DATA SUPPLIED section start

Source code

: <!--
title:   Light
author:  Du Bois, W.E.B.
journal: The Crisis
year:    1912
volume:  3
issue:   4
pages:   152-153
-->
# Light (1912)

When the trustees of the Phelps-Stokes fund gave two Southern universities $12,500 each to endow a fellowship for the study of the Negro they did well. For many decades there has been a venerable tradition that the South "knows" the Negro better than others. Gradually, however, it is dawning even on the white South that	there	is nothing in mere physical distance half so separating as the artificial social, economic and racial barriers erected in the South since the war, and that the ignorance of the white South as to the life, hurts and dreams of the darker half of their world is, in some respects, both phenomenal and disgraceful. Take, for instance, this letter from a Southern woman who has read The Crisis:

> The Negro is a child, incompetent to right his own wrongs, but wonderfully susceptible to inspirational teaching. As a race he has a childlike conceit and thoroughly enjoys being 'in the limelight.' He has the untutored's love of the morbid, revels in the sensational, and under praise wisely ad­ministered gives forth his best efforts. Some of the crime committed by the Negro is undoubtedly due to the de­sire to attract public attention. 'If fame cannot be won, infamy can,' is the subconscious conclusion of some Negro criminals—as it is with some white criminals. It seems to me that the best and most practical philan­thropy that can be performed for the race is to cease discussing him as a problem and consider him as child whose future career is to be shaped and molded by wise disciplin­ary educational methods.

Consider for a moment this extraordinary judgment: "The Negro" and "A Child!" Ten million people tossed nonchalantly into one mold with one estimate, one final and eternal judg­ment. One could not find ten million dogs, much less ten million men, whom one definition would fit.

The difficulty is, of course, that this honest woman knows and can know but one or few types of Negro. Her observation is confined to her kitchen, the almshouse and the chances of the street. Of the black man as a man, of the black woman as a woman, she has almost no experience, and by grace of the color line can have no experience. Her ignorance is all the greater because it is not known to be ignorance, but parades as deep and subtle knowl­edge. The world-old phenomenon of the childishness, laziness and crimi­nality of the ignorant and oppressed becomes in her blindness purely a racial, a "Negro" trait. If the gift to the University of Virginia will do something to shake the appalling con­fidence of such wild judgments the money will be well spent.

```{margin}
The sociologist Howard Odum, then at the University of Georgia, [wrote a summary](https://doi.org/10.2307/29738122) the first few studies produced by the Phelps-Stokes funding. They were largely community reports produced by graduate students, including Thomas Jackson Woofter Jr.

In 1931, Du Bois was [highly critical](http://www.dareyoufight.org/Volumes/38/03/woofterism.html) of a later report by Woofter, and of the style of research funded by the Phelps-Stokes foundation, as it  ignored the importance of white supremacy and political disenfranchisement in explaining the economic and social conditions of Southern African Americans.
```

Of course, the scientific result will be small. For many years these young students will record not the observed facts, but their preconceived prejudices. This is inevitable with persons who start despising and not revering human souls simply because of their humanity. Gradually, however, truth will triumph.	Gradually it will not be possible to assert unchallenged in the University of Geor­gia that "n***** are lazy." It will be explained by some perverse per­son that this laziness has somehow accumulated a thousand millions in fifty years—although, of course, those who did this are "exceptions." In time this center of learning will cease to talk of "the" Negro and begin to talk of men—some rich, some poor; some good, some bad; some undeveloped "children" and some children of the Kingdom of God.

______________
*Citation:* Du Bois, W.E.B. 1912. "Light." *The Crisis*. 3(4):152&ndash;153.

DATA SUPPLIED section end

**ABOUT THIS TASK:**
Give the count of lines that hold the word "Crisis" in the listing above, with no other text.

**SOLUTION FOR THIS EXERCISE:**
3